Gradually, more and more Jamaican singles traveled to Santa Monica, where they looked for that Jamaican-style night club. Some soon discovered that locating that place on Broadway could present a newly-arrived Jamaican with quite a challenge. The effort to reach the front door of that night club could be a very exhausting experience.
Someone standing on the corner of Lincoln and Broadway could often hear music like the music in Jamaica. Singles on that corner could walk east to the much-discussed nightclub. Reaching the club by car, though, usually brought the driver to a state of exasperation.
Parking was not a problem. The nightclub had a fair sized parking lot adjacent to its rear entrance. One could even stand in that parking lot and hear the music of Jamaica. Singles just needed what they could not find on a Thomas Guide. They needed to discover an easy way to get to that parking lot.
The block of Broadway to the west of Lincoln had been made a one way street. That fact presented an obstacle to some young adults from Jamaica. Singles could not plan to drive east on Broadway from the Pacific Coast Highway. Yet that Highway was a major route from the airport to Santa Monica.

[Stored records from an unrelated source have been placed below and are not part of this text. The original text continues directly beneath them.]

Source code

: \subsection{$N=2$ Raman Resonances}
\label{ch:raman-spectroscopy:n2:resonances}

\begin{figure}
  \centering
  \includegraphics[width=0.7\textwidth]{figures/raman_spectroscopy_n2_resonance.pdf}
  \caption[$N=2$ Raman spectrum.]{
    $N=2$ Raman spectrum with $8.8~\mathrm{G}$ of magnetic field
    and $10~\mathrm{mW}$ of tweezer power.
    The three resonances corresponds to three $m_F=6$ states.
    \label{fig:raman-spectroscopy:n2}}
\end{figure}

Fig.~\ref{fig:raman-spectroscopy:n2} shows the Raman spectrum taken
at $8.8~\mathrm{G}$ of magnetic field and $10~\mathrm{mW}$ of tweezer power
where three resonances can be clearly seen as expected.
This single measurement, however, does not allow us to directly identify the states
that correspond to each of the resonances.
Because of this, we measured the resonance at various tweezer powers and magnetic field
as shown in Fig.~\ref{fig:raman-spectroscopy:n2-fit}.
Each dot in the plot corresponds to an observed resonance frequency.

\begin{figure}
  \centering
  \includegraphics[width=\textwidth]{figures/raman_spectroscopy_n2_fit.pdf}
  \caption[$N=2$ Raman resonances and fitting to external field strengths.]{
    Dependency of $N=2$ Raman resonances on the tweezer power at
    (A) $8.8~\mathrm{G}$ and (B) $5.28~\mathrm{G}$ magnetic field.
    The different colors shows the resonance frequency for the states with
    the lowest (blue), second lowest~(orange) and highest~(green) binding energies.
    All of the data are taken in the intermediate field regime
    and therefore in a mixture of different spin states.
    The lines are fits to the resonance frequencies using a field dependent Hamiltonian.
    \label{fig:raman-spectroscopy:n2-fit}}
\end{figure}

Eventually, Jamaican singles learned how to deal with the presence of that one way street. They discovered that they could drive east on Santa Monica Boulevard and then south on Lincoln Boulevard. At the corner of Lincoln and Broadway they would need to turn east.
Soon after directing the car east, the driver and other singles in the car would be hearing the musical rhythms of Jamaica. Singles from the Island would relish those sounds. They knew what those sounds meant. Those sounds told them that they were about to enjoy the Jamaican culture in the company of other young Jamaicans.
As luck would have it, that night club has closed. Sadly the departure of that night club has coincided with a change in the street signs of Santa Monica. The City has removed the one way sign that once stood at the corner of Lincoln and Broadway. The block of Broadway west of Lincoln Boulevard is now a two way street.
If someone wanted to start a new Jamaican Club there on Broadway, singles coming to that club would encounter few difficulties. If coming from the area of the airport, they could drive south on Pacific Coast and then east on Broadway. By following that route, they would soon manage to hear familiar sounds, sounds of the music of Jamaica.